The expected output is exactly the lines below, starting at the line with "of the Wald" and ending at the line with "based on the", both included; no other line belongs in it.

::: Supplied material :::

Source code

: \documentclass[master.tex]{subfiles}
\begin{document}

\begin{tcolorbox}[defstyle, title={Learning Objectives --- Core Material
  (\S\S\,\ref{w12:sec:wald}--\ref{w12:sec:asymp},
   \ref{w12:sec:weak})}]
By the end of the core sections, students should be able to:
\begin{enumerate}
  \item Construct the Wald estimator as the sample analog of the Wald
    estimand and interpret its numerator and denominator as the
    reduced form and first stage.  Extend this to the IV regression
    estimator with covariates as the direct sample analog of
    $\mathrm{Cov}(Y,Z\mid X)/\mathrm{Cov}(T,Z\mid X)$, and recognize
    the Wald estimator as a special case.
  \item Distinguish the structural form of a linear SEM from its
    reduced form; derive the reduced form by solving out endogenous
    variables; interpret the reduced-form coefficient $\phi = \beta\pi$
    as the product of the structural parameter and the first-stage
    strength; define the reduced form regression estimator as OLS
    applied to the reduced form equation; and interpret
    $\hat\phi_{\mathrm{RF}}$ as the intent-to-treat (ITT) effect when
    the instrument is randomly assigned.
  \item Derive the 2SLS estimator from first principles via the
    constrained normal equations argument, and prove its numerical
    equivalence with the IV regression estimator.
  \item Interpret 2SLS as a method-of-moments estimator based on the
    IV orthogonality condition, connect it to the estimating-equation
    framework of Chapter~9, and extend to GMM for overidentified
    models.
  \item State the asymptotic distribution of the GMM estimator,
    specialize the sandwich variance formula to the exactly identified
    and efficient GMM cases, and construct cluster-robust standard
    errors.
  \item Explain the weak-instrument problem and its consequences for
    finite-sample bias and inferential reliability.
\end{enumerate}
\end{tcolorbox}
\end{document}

:::

## Answer
  \item Construct the Wald estimator as the sample analog of the Wald
    estimand and interpret its numerator and denominator as the
    reduced form and first stage.  Extend this to the IV regression
    estimator with covariates as the direct sample analog of
    $\mathrm{Cov}(Y,Z\mid X)/\mathrm{Cov}(T,Z\mid X)$, and recognize
    the Wald estimator as a special case.
  \item Distinguish the structural form of a linear SEM from its
    reduced form; derive the reduced form by solving out endogenous
    variables; interpret the reduced-form coefficient $\phi = \beta\pi$
    as the product of the structural parameter and the first-stage
    strength; define the reduced form regression estimator as OLS
    applied to the reduced form equation; and interpret
    $\hat\phi_{\mathrm{RF}}$ as the intent-to-treat (ITT) effect when
    the instrument is randomly assigned.
  \item Derive the 2SLS estimator from first principles via the
    constrained normal equations argument, and prove its numerical
    equivalence with the IV regression estimator.
  \item Interpret 2SLS as a method-of-moments estimator based on the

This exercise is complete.